• _Description of the task_: Provide again, from the entries below, every line from the one containing "The IRFs consist" through the one containing "Combined with the", exactly as written, and no other line.

··· Exercise materials ···

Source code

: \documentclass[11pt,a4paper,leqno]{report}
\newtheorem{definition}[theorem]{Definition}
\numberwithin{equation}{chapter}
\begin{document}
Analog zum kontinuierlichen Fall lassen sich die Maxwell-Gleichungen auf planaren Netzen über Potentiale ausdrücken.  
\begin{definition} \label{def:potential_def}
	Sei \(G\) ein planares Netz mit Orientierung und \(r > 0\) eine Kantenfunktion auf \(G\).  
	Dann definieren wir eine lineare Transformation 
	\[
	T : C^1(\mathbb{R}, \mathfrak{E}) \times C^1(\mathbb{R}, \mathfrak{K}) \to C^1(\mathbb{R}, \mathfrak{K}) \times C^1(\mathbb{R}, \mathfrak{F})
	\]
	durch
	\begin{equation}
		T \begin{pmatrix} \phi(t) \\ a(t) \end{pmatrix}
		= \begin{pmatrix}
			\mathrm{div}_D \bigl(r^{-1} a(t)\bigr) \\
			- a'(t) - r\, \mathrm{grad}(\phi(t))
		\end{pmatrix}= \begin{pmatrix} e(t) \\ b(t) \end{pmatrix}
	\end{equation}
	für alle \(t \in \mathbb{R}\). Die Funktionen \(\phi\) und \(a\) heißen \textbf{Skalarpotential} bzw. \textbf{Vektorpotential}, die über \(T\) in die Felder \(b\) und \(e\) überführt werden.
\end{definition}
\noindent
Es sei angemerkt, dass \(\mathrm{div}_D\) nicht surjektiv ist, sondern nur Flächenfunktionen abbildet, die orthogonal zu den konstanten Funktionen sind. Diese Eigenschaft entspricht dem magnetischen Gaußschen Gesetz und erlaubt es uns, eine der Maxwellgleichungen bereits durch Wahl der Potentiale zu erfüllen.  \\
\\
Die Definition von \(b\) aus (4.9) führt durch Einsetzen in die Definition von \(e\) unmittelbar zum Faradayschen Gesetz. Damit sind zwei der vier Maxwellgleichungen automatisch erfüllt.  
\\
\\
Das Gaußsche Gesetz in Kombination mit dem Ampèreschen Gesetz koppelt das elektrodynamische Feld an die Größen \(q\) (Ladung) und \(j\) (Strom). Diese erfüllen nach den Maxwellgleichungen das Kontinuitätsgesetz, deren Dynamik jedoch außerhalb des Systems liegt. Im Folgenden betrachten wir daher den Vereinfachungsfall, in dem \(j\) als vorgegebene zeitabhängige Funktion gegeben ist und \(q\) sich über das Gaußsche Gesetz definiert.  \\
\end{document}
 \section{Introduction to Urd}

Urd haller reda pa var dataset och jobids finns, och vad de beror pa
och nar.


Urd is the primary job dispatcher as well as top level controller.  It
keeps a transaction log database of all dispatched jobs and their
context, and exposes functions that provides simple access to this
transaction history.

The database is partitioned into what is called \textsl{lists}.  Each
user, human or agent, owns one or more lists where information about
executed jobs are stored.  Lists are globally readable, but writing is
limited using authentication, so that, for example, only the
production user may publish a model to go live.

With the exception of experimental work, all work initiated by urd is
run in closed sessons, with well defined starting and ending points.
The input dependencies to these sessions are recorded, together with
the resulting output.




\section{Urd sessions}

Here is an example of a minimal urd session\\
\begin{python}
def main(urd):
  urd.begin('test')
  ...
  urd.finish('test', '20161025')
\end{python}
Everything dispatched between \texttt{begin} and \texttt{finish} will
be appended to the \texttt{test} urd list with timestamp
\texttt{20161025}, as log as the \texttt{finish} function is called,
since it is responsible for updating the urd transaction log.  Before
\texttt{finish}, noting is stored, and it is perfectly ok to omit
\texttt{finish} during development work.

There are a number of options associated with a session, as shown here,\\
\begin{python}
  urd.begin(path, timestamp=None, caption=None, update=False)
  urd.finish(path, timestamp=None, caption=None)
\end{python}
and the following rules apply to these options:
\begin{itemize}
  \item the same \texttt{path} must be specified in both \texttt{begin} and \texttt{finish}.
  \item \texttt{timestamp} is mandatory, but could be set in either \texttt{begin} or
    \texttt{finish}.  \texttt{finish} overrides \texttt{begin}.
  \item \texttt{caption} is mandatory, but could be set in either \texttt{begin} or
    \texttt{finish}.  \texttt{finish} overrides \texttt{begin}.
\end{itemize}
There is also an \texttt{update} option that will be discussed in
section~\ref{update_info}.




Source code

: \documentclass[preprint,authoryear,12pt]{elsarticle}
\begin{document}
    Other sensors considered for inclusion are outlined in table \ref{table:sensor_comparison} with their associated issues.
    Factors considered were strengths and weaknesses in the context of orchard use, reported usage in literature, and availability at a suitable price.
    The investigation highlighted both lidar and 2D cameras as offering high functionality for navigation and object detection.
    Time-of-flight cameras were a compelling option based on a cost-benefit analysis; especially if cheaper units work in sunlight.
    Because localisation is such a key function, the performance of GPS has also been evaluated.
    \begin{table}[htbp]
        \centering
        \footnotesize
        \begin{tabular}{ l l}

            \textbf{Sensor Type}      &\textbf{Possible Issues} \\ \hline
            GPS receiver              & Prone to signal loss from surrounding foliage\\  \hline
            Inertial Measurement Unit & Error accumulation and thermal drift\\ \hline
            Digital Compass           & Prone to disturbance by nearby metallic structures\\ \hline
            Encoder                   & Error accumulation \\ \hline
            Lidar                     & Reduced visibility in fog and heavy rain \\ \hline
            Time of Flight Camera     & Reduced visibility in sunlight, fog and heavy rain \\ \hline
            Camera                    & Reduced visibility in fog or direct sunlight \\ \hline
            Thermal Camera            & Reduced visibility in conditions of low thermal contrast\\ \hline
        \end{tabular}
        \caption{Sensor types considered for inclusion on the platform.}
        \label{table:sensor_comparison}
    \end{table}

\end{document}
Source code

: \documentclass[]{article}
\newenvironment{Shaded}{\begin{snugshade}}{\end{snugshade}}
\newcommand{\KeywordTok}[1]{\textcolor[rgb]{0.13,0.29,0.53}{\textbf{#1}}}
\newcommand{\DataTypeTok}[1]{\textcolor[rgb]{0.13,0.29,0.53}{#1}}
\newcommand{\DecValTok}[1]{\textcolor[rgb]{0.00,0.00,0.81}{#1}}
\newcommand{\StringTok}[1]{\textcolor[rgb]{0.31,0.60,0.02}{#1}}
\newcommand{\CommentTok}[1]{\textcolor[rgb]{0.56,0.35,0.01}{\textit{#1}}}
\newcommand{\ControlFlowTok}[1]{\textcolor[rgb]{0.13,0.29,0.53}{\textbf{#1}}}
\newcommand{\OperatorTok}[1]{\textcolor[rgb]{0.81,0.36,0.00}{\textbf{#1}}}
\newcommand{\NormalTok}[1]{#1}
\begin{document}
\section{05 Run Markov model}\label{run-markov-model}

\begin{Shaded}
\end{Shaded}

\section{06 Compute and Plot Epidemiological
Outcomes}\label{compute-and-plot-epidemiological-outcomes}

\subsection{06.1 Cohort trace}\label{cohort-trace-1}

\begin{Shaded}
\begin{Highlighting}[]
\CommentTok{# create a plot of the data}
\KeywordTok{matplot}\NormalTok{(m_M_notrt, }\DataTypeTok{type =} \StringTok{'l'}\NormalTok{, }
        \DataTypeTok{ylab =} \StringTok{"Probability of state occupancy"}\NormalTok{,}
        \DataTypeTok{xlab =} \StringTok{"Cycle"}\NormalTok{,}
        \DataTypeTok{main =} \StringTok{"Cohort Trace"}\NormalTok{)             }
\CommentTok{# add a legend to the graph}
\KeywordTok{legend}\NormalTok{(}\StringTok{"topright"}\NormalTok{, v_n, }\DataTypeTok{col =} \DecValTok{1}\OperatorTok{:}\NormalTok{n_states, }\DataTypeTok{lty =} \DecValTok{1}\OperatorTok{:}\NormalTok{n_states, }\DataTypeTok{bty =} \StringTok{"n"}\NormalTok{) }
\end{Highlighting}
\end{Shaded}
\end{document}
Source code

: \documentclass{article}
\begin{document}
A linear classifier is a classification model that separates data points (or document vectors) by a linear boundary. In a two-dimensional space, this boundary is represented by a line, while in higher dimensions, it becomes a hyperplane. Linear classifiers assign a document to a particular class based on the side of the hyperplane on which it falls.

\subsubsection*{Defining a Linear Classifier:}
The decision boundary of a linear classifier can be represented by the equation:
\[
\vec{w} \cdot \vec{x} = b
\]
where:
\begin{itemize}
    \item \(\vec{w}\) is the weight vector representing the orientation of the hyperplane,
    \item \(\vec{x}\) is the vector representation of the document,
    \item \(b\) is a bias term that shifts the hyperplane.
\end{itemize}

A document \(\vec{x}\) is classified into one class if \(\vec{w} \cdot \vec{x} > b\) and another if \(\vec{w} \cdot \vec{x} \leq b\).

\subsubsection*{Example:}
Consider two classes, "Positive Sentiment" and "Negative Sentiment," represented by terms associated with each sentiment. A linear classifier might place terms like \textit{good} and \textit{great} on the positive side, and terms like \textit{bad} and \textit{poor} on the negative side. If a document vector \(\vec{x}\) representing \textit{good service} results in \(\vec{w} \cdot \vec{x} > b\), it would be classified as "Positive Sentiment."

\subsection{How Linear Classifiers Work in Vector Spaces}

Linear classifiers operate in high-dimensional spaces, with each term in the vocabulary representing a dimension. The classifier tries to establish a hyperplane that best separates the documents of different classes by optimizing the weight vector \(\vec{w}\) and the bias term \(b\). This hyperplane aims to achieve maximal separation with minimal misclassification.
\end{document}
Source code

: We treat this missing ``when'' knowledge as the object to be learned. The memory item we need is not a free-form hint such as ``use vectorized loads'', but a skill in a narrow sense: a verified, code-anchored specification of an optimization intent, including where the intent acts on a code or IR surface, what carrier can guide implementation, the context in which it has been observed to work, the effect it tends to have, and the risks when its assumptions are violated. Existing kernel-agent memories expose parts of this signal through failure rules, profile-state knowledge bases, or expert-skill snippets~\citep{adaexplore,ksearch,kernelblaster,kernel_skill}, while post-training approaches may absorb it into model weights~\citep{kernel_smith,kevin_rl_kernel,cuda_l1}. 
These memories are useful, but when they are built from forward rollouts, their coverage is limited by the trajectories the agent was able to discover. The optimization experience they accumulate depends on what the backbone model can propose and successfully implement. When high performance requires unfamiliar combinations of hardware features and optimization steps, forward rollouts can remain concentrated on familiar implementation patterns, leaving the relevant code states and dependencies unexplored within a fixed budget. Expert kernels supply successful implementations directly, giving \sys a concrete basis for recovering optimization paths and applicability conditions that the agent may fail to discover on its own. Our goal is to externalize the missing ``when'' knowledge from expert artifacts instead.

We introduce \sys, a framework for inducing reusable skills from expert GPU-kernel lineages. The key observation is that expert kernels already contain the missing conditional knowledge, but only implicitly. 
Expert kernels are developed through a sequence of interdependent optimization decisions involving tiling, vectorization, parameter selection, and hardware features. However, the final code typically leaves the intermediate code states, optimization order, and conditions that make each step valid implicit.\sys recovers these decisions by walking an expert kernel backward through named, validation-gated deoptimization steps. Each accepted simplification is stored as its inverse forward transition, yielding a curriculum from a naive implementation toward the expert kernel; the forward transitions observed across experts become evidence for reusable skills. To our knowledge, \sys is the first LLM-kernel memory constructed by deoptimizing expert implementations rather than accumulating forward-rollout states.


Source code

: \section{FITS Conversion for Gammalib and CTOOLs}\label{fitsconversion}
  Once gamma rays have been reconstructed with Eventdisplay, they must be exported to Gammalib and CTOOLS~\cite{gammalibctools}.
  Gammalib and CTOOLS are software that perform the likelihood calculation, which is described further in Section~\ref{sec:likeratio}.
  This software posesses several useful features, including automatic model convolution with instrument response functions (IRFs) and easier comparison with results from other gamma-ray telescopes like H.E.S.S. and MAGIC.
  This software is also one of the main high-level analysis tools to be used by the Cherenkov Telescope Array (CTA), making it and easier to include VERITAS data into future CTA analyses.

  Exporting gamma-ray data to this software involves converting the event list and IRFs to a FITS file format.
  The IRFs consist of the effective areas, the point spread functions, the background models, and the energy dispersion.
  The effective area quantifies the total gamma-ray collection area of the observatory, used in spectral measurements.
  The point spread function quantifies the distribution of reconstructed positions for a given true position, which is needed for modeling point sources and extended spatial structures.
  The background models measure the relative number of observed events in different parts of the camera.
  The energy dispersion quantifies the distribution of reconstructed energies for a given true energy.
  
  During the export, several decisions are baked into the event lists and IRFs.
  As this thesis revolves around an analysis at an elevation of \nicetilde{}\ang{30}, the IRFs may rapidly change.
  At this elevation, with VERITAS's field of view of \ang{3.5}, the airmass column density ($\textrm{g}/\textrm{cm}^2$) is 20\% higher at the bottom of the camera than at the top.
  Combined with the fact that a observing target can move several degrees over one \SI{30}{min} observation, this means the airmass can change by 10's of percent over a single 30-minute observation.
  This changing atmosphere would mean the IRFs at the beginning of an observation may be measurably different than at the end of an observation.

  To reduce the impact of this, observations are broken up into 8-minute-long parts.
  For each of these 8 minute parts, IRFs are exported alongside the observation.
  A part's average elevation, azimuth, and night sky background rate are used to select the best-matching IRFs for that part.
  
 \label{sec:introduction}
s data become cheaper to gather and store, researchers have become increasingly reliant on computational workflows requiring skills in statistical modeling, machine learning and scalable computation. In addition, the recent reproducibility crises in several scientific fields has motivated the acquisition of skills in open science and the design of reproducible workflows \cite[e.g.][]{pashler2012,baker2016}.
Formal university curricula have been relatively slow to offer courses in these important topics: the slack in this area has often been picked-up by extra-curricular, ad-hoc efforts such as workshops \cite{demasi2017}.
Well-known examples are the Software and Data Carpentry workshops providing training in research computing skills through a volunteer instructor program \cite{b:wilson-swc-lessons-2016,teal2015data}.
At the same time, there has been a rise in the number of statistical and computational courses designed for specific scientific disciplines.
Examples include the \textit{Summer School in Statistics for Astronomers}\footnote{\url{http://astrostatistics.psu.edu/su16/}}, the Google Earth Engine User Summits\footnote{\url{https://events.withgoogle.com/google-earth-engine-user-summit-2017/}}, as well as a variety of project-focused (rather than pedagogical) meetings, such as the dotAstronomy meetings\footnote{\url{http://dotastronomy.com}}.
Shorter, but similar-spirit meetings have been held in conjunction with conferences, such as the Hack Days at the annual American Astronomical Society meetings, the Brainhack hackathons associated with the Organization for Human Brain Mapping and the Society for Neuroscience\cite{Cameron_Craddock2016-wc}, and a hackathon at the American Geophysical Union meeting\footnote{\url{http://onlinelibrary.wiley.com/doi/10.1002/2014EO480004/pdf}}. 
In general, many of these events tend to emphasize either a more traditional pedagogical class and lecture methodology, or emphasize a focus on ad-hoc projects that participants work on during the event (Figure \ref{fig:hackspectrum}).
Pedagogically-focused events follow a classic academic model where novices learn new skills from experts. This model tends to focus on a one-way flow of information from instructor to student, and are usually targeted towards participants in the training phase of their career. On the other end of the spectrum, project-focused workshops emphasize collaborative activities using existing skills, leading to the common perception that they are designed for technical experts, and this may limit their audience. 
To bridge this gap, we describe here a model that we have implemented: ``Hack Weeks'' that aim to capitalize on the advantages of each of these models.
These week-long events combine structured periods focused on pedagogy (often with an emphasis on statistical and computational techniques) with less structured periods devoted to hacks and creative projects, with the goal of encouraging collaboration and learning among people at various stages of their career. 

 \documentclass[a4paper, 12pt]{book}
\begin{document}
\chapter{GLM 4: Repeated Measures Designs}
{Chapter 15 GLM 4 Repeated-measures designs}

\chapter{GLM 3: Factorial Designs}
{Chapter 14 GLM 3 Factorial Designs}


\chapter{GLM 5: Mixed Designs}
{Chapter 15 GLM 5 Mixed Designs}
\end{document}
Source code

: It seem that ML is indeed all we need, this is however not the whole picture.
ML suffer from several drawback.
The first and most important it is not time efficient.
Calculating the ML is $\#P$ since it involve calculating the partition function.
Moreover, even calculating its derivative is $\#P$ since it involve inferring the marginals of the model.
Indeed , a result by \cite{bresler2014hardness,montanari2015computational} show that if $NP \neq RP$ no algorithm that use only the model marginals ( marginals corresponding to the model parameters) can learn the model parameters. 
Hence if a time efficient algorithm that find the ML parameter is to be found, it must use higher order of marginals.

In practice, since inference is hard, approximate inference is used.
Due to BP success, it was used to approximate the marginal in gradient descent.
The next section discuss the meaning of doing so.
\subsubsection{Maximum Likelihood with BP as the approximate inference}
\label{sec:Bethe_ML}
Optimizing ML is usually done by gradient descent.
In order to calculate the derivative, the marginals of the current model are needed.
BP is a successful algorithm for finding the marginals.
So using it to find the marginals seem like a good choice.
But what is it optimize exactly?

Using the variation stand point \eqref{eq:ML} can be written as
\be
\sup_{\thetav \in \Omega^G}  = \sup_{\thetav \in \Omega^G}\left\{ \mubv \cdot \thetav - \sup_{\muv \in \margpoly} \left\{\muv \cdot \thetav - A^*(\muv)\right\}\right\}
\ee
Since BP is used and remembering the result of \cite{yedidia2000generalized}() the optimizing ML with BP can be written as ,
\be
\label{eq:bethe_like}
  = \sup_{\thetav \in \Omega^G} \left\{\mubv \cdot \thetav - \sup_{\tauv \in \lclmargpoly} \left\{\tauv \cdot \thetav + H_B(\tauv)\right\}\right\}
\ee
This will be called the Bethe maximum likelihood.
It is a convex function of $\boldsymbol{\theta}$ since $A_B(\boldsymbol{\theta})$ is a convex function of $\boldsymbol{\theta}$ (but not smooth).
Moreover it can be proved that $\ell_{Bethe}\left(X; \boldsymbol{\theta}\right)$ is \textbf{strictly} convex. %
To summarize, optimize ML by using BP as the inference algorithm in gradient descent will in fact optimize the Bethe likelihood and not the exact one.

···

• _Task answer_:
  The IRFs consist of the effective areas, the point spread functions, the background models, and the energy dispersion.
  The effective area quantifies the total gamma-ray collection area of the observatory, used in spectral measurements.
  The point spread function quantifies the distribution of reconstructed positions for a given true position, which is needed for modeling point sources and extended spatial structures.
  The background models measure the relative number of observed events in different parts of the camera.
  The energy dispersion quantifies the distribution of reconstructed energies for a given true energy.
  
  During the export, several decisions are baked into the event lists and IRFs.
  As this thesis revolves around an analysis at an elevation of \nicetilde{}\ang{30}, the IRFs may rapidly change.
  At this elevation, with VERITAS's field of view of \ang{3.5}, the airmass column density ($\textrm{g}/\textrm{cm}^2$) is 20\% higher at the bottom of the camera than at the top.
  Combined with the fact that a observing target can move several degrees over one \SI{30}{min} observation, this means the airmass can change by 10's of percent over a single 30-minute observation.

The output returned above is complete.